In 2013, at the start of his freshman year, my son, Avery, brought home a sports pamphlet, but not the normal soccer, basketball, or hockey line up. It was wrestling.
Wrestling? Like the WWE? Did Jewish boys actually wrestle? In my mind wrestlers were costumed parodies which came on TV after a day of “Law and Order” reruns on the USA Network, not a sport for nice Jewish boys looking to fit in. Everyone plays basketball; a ball was normal. But a singlet, the garb of wrestlers? Not so much.
Avery decided on his own to enlist in this version of boot camp. He needed a physical outlet and a place to be social and found both on the mat. His first practice was shocking, and as an overbearing Jewish mother, naturally I had to see what the hoopla was all about. My boy completed a three-hour challenge of running the halls of the massive school building and learning to sprawl, followed by an inspirational speech from his coach. I realized any sense of body shame the wrestlers may have had was quickly lost on the half-dressed 14-year-olds staring back at me.

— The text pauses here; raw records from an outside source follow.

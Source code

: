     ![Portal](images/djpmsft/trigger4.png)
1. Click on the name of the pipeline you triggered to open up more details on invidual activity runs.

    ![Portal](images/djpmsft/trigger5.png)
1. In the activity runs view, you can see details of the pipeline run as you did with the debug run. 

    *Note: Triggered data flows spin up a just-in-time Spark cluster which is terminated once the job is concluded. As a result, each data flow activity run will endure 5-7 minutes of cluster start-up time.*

Coach Dave Cilio drove home that there was no quitting, only strength and greatness to be found in each and every teen in the room. His message touted inclusion — don’t we all want our children to feel a part of something?
Not only was I buying into this idea of a sport, I was about to become the team’s mascot.

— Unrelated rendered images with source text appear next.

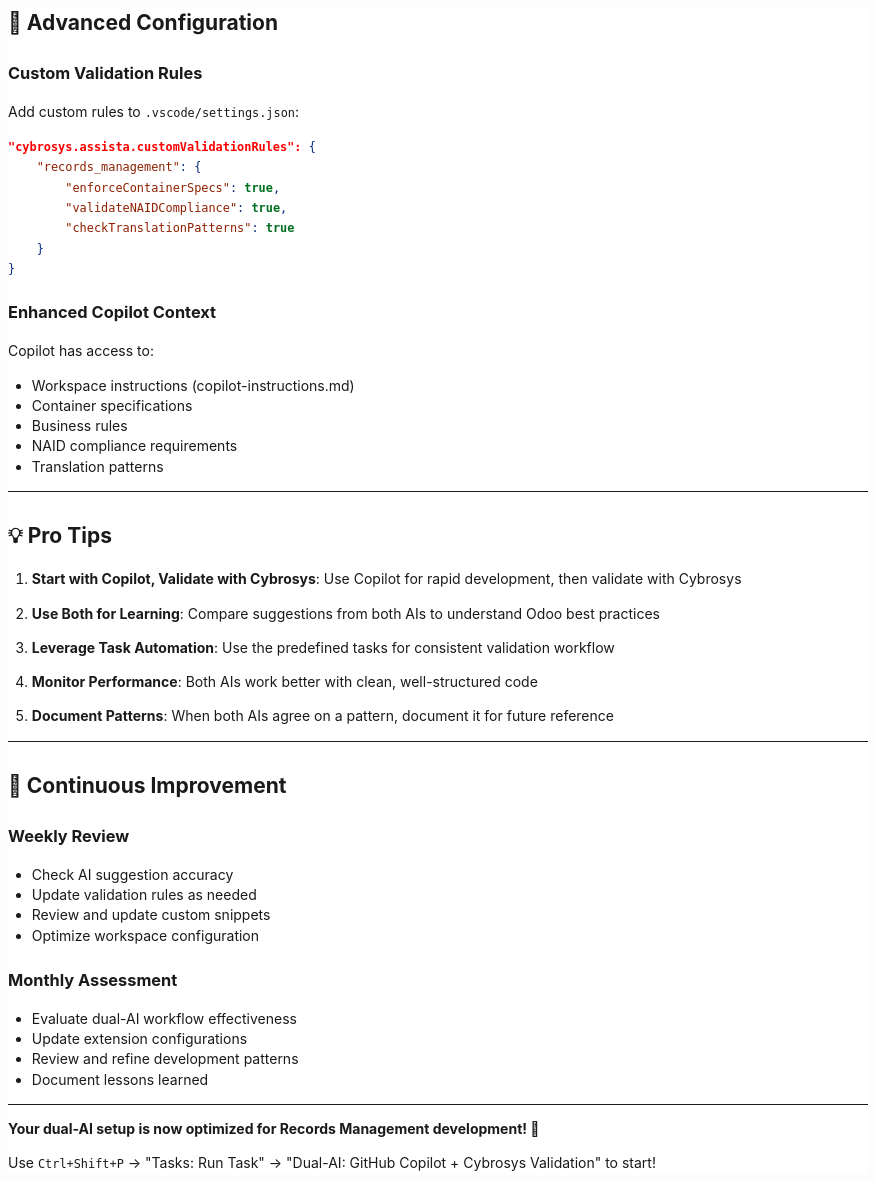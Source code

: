 
## 🚀 **Advanced Configuration**

### **Custom Validation Rules**
Add custom rules to `.vscode/settings.json`:

```json
"cybrosys.assista.customValidationRules": {
    "records_management": {
        "enforceContainerSpecs": true,
        "validateNAIDCompliance": true,
        "checkTranslationPatterns": true
    }
}
```

### **Enhanced Copilot Context**
Copilot has access to:
- Workspace instructions (copilot-instructions.md)
- Container specifications
- Business rules
- NAID compliance requirements
- Translation patterns

---

## 💡 **Pro Tips**

1. **Start with Copilot, Validate with Cybrosys**: Use Copilot for rapid development, then validate with Cybrosys

2. **Use Both for Learning**: Compare suggestions from both AIs to understand Odoo best practices

3. **Leverage Task Automation**: Use the predefined tasks for consistent validation workflow

4. **Monitor Performance**: Both AIs work better with clean, well-structured code

5. **Document Patterns**: When both AIs agree on a pattern, document it for future reference

---

## 🔄 **Continuous Improvement**

### **Weekly Review**
- Check AI suggestion accuracy
- Update validation rules as needed
- Review and update custom snippets
- Optimize workspace configuration

### **Monthly Assessment**
- Evaluate dual-AI workflow effectiveness
- Update extension configurations
- Review and refine development patterns
- Document lessons learned

---

**Your dual-AI setup is now optimized for Records Management development! 🚀**

Use `Ctrl+Shift+P` → "Tasks: Run Task" → "Dual-AI: GitHub Copilot + Cybrosys Validation" to start!
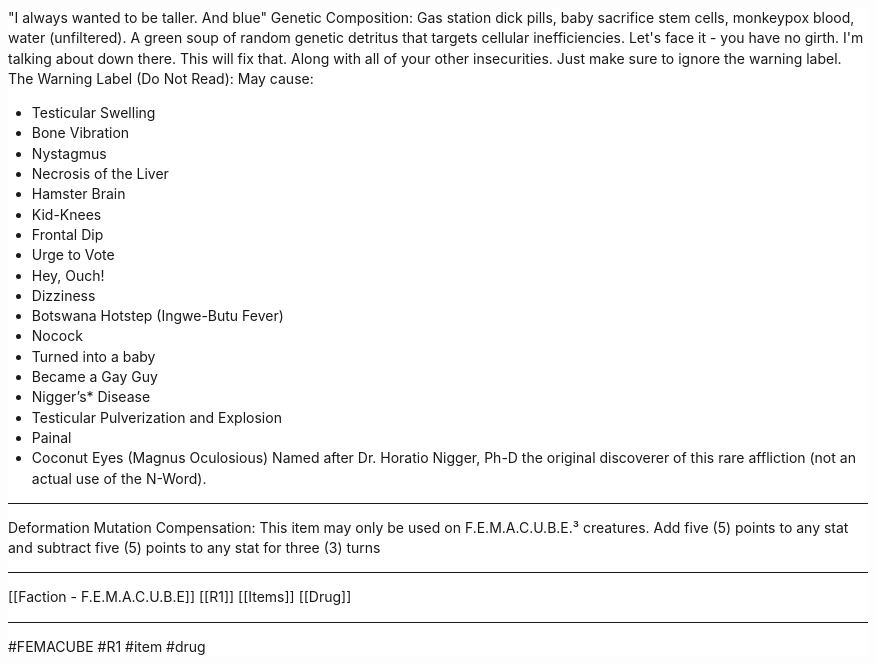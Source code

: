 <iframe src="https://cdn2.mondomegabits.com/cards/videos/av1/0216.mp4" allow="fullscreen" allowfullscreen="" style="height:100%;width:100%; aspect-ratio: 16 / 9; "></iframe>

"I always wanted to be taller. And blue" Genetic Composition: Gas station dick pills, baby sacrifice stem cells, monkeypox blood, water (unfiltered). A green soup of random genetic detritus that targets cellular inefficiencies. 
Let's face it - you have no girth. I'm talking about down there. This will fix that. 
Along with all of your other insecurities. Just make sure to ignore the warning label. 
The Warning Label (Do Not Read): 
May cause: 
- Testicular Swelling 
- Bone Vibration 
- Nystagmus 
- Necrosis of the Liver 
- Hamster Brain 
- Kid-Knees 
- Frontal Dip 
- Urge to Vote 
- Hey, Ouch! 
- Dizziness 
- Botswana Hotstep (Ingwe-Butu Fever) 
- Nocock 
- Turned into a baby 
- Became a Gay Guy 
- Nigger’s* Disease 
- Testicular Pulverization and Explosion 
- Painal 
- Coconut Eyes (Magnus Oculosious) 
Named after Dr. Horatio Nigger, Ph-D the original discoverer of this rare affliction (not an actual use of the N-Word). 

---------------

Deformation Mutation Compensation: This item may only be used on F.E.M.A.C.U.B.E.³ creatures. Add five (5) points to any stat and subtract five (5) points to any stat for three (3) turns

-----------

[[Faction - F.E.M.A.C.U.B.E]]
[[R1]]
[[Items]]
[[Drug]]

--------------

#FEMACUBE #R1 #item #drug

Squelching the stench of sweat would become the least of my new worries. A singlet is essentially a leotard for boys, leaving little to the imagination. I even learned about the special underwear you buy both to subtly hide any unwanted love handles, and to keep your singlet SMOOTH.
Next step for this mom was cheering and dressing the part. Hey, it is not a full-blown high school sport until at least one mom has a custom-made T-shirt. My message, printed in large, sparkly grey letters, in front of the bright pink fabric: MOTHER OF A KUSHNER WRESTLER. Avery’s name is emblazoned in blue across the back. He was only slightly horrified until he realized I could have decorated a bullhorn.

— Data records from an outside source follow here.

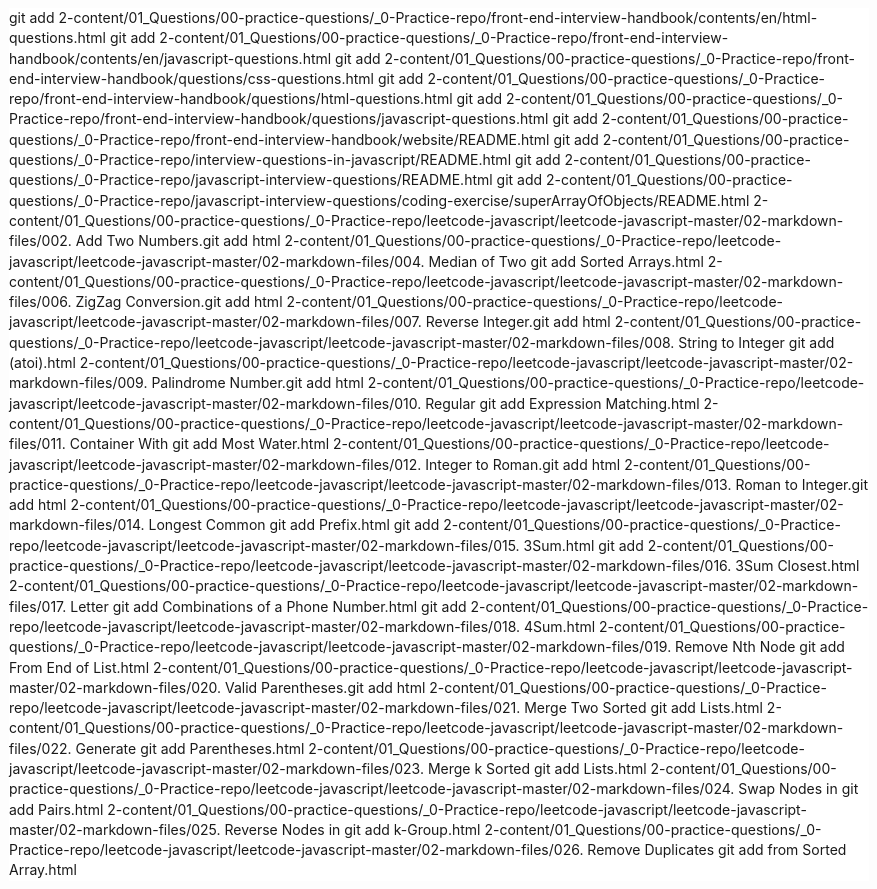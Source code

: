git add         2-content/01_Questions/00-practice-questions/_0-Practice-repo/front-end-interview-handbook/contents/en/html-questions.html
git add         2-content/01_Questions/00-practice-questions/_0-Practice-repo/front-end-interview-handbook/contents/en/javascript-questions.html
git add         2-content/01_Questions/00-practice-questions/_0-Practice-repo/front-end-interview-handbook/questions/css-questions.html
git add         2-content/01_Questions/00-practice-questions/_0-Practice-repo/front-end-interview-handbook/questions/html-questions.html
git add         2-content/01_Questions/00-practice-questions/_0-Practice-repo/front-end-interview-handbook/questions/javascript-questions.html
git add         2-content/01_Questions/00-practice-questions/_0-Practice-repo/front-end-interview-handbook/website/README.html
git add         2-content/01_Questions/00-practice-questions/_0-Practice-repo/interview-questions-in-javascript/README.html
git add         2-content/01_Questions/00-practice-questions/_0-Practice-repo/javascript-interview-questions/README.html
git add         2-content/01_Questions/00-practice-questions/_0-Practice-repo/javascript-interview-questions/coding-exercise/superArrayOfObjects/README.html
        2-content/01_Questions/00-practice-questions/_0-Practice-repo/leetcode-javascript/leetcode-javascript-master/02-markdown-files/002. Add Two Numbers.git add html
        2-content/01_Questions/00-practice-questions/_0-Practice-repo/leetcode-javascript/leetcode-javascript-master/02-markdown-files/004. Median of Two git add Sorted Arrays.html
        2-content/01_Questions/00-practice-questions/_0-Practice-repo/leetcode-javascript/leetcode-javascript-master/02-markdown-files/006. ZigZag Conversion.git add html
        2-content/01_Questions/00-practice-questions/_0-Practice-repo/leetcode-javascript/leetcode-javascript-master/02-markdown-files/007. Reverse Integer.git add html
        2-content/01_Questions/00-practice-questions/_0-Practice-repo/leetcode-javascript/leetcode-javascript-master/02-markdown-files/008. String to Integer git add (atoi).html
        2-content/01_Questions/00-practice-questions/_0-Practice-repo/leetcode-javascript/leetcode-javascript-master/02-markdown-files/009. Palindrome Number.git add html
        2-content/01_Questions/00-practice-questions/_0-Practice-repo/leetcode-javascript/leetcode-javascript-master/02-markdown-files/010. Regular git add Expression Matching.html
        2-content/01_Questions/00-practice-questions/_0-Practice-repo/leetcode-javascript/leetcode-javascript-master/02-markdown-files/011. Container With git add Most Water.html
        2-content/01_Questions/00-practice-questions/_0-Practice-repo/leetcode-javascript/leetcode-javascript-master/02-markdown-files/012. Integer to Roman.git add html
        2-content/01_Questions/00-practice-questions/_0-Practice-repo/leetcode-javascript/leetcode-javascript-master/02-markdown-files/013. Roman to Integer.git add html
        2-content/01_Questions/00-practice-questions/_0-Practice-repo/leetcode-javascript/leetcode-javascript-master/02-markdown-files/014. Longest Common git add Prefix.html
git add         2-content/01_Questions/00-practice-questions/_0-Practice-repo/leetcode-javascript/leetcode-javascript-master/02-markdown-files/015. 3Sum.html
git add         2-content/01_Questions/00-practice-questions/_0-Practice-repo/leetcode-javascript/leetcode-javascript-master/02-markdown-files/016. 3Sum Closest.html
        2-content/01_Questions/00-practice-questions/_0-Practice-repo/leetcode-javascript/leetcode-javascript-master/02-markdown-files/017. Letter git add Combinations of a Phone Number.html
git add         2-content/01_Questions/00-practice-questions/_0-Practice-repo/leetcode-javascript/leetcode-javascript-master/02-markdown-files/018. 4Sum.html
        2-content/01_Questions/00-practice-questions/_0-Practice-repo/leetcode-javascript/leetcode-javascript-master/02-markdown-files/019. Remove Nth Node git add From End of List.html
        2-content/01_Questions/00-practice-questions/_0-Practice-repo/leetcode-javascript/leetcode-javascript-master/02-markdown-files/020. Valid Parentheses.git add html
        2-content/01_Questions/00-practice-questions/_0-Practice-repo/leetcode-javascript/leetcode-javascript-master/02-markdown-files/021. Merge Two Sorted git add Lists.html
        2-content/01_Questions/00-practice-questions/_0-Practice-repo/leetcode-javascript/leetcode-javascript-master/02-markdown-files/022. Generate git add Parentheses.html
        2-content/01_Questions/00-practice-questions/_0-Practice-repo/leetcode-javascript/leetcode-javascript-master/02-markdown-files/023. Merge k Sorted git add Lists.html
        2-content/01_Questions/00-practice-questions/_0-Practice-repo/leetcode-javascript/leetcode-javascript-master/02-markdown-files/024. Swap Nodes in git add Pairs.html
        2-content/01_Questions/00-practice-questions/_0-Practice-repo/leetcode-javascript/leetcode-javascript-master/02-markdown-files/025. Reverse Nodes in git add k-Group.html
        2-content/01_Questions/00-practice-questions/_0-Practice-repo/leetcode-javascript/leetcode-javascript-master/02-markdown-files/026. Remove Duplicates git add from Sorted Array.html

My 106-pound, less-than-aggressive freshman was learning the art of grappling and I fully embraced my new, and very unexpected, identity as a wrestling mom. In his first match Avery looked like a cat batting at a ball (his opponent). Never did I think I would be saying things like “squeeze” as my child pretzel-wrapped another boy.
Many matches later and a yeshiva-wide wrestling tournament to boot, he is now a senior on the last stance of his high school journey. Through some great wins and some devastating losses, I learned a lot. To start, there is not a more dedicated and realistic coach than Coach Cilio, who has been coaching the team for six years; he adeptly managed every smile after a win, every tear after a loss, and accepted every phone call to talk wrestling or just shoot the breeze. There were ongoing pep talks about strength, dedication, loyalty, camaraderie, and integrity.
At least for Avery, I found that wrestling makes you a better person all around. While Avery was a strong student, he had an Achilles’ heel in history, but if the coach catches on that you have not kept up with your studies, you’ll be met with five more laps around the building and a stern talking to. Avery went on to take two AP history classes and own his history grades, while never missing a practice.
My son has transformed his body, soul, and mind. I transformed my West Orange home into a place for wrestlers from Teaneck to eat and sleep — two pounds of chicken cutlets is now a single portion size for a hungry wrestler — and I am not afraid to allow my son to make his own decisions regarding weight class, priorities, and love. It’s true: I’m a wrestling mom.